* [Try it] If a line below contains "Implementierung", count it; then state how many such lines there are, and nothing else.
══════════
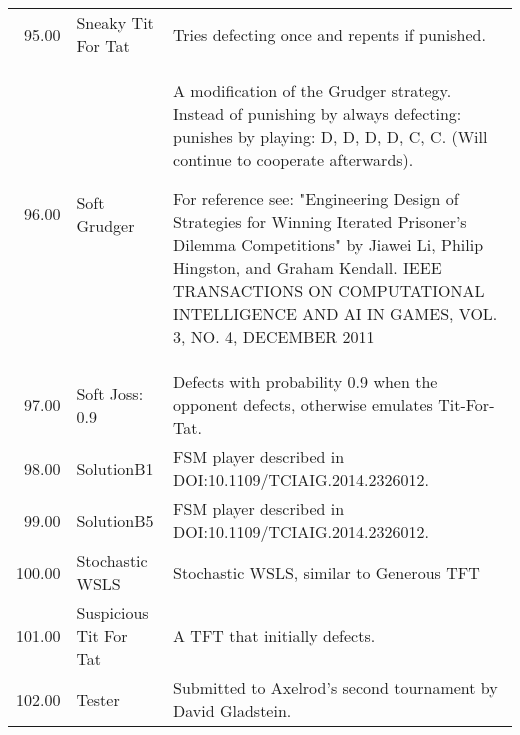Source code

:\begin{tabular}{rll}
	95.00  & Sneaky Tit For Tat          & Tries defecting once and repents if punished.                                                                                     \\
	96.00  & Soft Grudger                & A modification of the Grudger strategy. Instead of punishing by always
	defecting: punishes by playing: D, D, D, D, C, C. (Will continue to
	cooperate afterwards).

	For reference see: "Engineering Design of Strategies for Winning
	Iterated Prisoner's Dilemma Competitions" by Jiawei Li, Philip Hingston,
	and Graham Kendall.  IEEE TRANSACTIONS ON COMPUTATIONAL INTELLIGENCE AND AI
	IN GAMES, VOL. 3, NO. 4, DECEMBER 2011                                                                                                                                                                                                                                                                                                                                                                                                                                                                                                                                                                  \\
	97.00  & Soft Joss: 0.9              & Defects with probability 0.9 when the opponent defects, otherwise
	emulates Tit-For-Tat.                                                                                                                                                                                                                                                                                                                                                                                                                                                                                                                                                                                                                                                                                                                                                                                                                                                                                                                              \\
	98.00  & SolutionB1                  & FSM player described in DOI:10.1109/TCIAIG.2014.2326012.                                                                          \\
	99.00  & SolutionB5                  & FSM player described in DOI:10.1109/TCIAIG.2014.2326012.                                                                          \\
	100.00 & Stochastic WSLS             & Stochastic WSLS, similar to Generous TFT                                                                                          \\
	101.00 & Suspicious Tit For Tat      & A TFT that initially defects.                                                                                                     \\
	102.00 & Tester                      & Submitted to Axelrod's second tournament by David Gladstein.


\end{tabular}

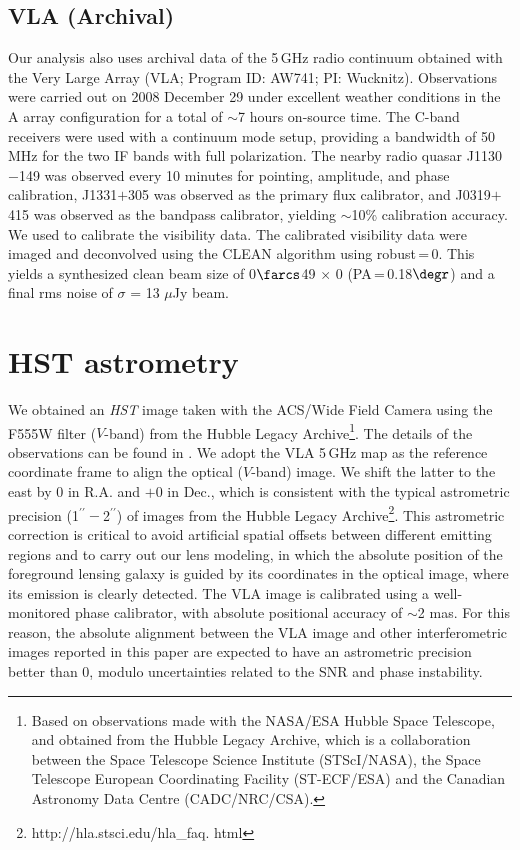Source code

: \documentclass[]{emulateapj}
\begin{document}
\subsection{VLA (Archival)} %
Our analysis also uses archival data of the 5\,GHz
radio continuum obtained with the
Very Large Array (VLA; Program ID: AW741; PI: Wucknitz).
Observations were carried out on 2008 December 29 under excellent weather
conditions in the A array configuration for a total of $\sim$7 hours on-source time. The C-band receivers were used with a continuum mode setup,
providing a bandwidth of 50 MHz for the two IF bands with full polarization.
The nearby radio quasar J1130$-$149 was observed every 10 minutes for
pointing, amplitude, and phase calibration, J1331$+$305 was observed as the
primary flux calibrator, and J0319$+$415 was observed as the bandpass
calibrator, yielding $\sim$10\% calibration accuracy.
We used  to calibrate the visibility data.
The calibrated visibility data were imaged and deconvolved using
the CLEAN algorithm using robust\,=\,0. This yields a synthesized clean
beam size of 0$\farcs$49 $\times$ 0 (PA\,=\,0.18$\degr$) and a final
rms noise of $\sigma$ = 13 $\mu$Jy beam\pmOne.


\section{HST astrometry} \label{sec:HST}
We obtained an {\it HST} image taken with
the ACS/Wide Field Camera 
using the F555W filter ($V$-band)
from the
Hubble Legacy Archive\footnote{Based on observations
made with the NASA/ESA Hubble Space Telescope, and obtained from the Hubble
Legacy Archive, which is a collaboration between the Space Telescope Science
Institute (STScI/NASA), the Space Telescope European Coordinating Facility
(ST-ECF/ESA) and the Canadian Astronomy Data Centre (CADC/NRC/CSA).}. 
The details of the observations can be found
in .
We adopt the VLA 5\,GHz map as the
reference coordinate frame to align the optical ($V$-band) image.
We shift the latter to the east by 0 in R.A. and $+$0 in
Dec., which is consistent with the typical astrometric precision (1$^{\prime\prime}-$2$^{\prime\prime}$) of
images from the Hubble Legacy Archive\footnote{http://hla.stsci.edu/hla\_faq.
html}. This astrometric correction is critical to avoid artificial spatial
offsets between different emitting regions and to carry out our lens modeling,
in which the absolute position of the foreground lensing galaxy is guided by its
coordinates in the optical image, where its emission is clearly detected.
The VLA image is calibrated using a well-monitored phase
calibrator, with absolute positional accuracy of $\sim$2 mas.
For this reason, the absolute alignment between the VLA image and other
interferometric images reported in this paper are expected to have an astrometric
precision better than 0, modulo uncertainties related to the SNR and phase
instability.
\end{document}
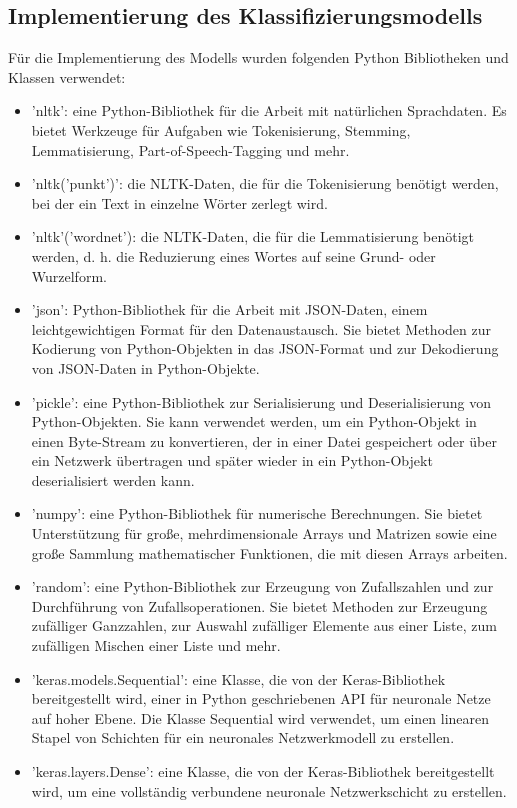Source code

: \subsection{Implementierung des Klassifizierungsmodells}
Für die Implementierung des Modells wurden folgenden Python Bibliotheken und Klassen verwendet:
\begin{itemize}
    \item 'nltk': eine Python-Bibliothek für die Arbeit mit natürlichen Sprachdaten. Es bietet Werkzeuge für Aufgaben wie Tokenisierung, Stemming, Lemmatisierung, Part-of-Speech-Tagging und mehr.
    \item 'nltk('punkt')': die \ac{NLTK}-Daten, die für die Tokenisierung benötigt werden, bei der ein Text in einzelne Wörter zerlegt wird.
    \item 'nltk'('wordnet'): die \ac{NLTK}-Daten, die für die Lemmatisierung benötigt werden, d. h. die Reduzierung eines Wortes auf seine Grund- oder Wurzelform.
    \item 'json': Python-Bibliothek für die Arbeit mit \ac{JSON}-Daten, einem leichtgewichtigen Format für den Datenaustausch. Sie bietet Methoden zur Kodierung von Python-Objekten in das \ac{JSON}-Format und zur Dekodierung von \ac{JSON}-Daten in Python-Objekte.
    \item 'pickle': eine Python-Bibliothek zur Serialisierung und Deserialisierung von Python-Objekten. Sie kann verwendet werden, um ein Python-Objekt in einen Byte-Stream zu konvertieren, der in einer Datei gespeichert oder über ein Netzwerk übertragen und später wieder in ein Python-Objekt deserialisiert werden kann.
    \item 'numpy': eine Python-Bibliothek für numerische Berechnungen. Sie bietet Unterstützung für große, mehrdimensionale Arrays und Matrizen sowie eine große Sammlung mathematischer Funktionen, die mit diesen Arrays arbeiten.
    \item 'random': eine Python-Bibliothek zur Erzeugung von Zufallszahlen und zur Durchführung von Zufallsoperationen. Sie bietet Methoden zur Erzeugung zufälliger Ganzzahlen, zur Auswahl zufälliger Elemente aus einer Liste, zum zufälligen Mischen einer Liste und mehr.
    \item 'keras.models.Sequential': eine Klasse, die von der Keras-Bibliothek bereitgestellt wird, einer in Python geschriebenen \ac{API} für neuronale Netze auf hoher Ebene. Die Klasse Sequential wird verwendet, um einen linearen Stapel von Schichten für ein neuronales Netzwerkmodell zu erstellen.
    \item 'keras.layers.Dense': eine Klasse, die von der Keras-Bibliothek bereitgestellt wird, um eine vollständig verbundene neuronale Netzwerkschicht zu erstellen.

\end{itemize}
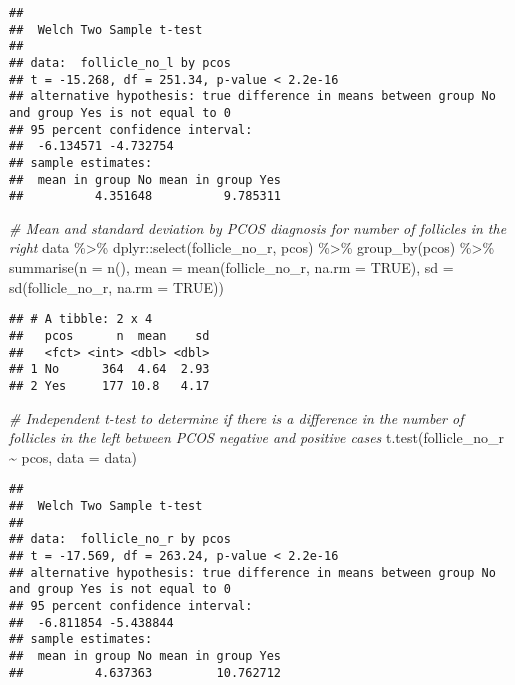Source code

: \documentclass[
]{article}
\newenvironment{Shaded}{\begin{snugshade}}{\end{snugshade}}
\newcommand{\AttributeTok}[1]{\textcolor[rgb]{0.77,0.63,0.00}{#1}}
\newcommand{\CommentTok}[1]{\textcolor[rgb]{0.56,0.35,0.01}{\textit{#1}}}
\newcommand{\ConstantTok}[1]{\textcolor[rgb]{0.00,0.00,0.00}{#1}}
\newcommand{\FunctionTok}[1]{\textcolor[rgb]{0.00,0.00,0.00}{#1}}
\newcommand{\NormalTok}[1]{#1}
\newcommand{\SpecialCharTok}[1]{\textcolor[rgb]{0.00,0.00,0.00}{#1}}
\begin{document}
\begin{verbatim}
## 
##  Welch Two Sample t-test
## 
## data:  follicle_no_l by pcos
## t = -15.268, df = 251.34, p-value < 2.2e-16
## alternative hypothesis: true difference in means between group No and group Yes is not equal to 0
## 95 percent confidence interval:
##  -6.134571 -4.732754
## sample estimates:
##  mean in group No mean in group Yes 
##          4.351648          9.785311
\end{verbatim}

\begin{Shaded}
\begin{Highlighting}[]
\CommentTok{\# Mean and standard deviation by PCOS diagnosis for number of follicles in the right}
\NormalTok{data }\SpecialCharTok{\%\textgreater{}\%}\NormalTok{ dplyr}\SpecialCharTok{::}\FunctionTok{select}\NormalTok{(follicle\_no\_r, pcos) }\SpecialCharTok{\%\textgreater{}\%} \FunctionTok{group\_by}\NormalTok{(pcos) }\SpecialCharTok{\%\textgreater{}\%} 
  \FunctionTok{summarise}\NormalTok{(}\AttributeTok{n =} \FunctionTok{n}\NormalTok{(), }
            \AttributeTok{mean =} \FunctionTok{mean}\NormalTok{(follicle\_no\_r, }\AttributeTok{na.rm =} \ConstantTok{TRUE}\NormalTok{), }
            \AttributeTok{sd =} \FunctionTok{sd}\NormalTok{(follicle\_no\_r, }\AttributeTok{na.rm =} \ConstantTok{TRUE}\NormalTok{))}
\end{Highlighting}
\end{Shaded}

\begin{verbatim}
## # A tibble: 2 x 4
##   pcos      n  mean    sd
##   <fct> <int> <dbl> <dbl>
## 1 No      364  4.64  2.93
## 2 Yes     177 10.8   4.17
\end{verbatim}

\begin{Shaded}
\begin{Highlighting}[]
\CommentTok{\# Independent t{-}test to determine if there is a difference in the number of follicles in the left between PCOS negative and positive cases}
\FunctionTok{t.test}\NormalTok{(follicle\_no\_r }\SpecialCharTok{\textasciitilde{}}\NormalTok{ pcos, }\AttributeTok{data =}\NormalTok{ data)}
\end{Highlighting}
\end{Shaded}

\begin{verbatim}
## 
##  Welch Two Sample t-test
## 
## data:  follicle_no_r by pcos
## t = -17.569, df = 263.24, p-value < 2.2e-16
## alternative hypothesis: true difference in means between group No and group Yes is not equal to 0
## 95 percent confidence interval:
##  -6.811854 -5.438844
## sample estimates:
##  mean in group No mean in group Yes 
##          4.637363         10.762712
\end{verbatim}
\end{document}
══════════
* [Solution for this problem] 2